* **Problem requirements**
Exact copy, no pictures: return all the data below as written.
== Records to process
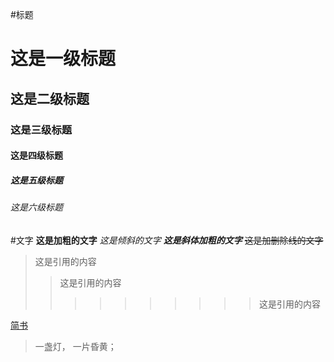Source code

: #标题
# 这是一级标题
## 这是二级标题
### 这是三级标题
#### 这是四级标题
##### 这是五级标题
###### 这是六级标题
#文字
**这是加粗的文字**
*这是倾斜的文字*
***这是斜体加粗的文字***
~~这是加删除线的文字~~

>这是引用的内容
>>这是引用的内容
>>>>>>>>>>这是引用的内容

[简书](http://www.jianshu.com)
> 一盏灯， 一片昏黄；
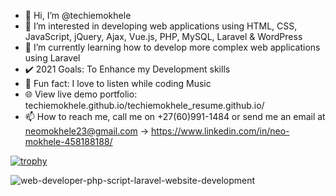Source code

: - 👋 Hi, I’m @techiemokhele
- 👀 I’m interested in developing web applications using HTML, CSS, JavaScript, jQuery, Ajax, Vue.js, PHP, MySQL, Laravel & WordPress
- 🌱 I’m currently learning how to develop more complex web applications using Laravel
- ✔️ 2021 Goals: To Enhance my Development skills
- 📣 Fun fact: I love to listen while coding Music
- 🌐 View live demo portfolio: techiemokhele.github.io/techiemokhele_resume.github.io/ 
- 📫 How to reach me, call me on +27(60)991-1484 or send me an email at neomokhele23@gmail.com -> https://www.linkedin.com/in/neo-mokhele-458188188/

[![trophy](https://github-profile-trophy.vercel.app/?username=techiemokhele)](https://github.com/ryo-ma/github-profile-trophy)


<!---
techiemokhele/techiemokhele is a ✨ special ✨ repository because its `README.md` (this file) appears on your GitHub profile.
You can click the Preview link to take a look at your changes.
--->
![web-developer-php-script-laravel-website-development](https://user-images.githubusercontent.com/67394147/131592854-cf42468a-6e70-4503-bcf7-56d4b65390d7.jpg)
====
* **Task output**
Source code

: #标题
# 这是一级标题
## 这是二级标题
### 这是三级标题
#### 这是四级标题
##### 这是五级标题
###### 这是六级标题
#文字
**这是加粗的文字**
*这是倾斜的文字*
***这是斜体加粗的文字***
~~这是加删除线的文字~~

>这是引用的内容
>>这是引用的内容
>>>>>>>>>>这是引用的内容

[简书](http://www.jianshu.com)
> 一盏灯， 一片昏黄；
Source code

: - 👋 Hi, I’m @techiemokhele
- 👀 I’m interested in developing web applications using HTML, CSS, JavaScript, jQuery, Ajax, Vue.js, PHP, MySQL, Laravel & WordPress
- 🌱 I’m currently learning how to develop more complex web applications using Laravel
- ✔️ 2021 Goals: To Enhance my Development skills
- 📣 Fun fact: I love to listen while coding Music
- 🌐 View live demo portfolio: techiemokhele.github.io/techiemokhele_resume.github.io/ 
- 📫 How to reach me, call me on +27(60)991-1484 or send me an email at neomokhele23@gmail.com -> https://www.linkedin.com/in/neo-mokhele-458188188/

[![trophy](https://github-profile-trophy.vercel.app/?username=techiemokhele)](https://github.com/ryo-ma/github-profile-trophy)


<!---
techiemokhele/techiemokhele is a ✨ special ✨ repository because its `README.md` (this file) appears on your GitHub profile.
You can click the Preview link to take a look at your changes.
--->
![web-developer-php-script-laravel-website-development](https://user-images.githubusercontent.com/67394147/131592854-cf42468a-6e70-4503-bcf7-56d4b65390d7.jpg)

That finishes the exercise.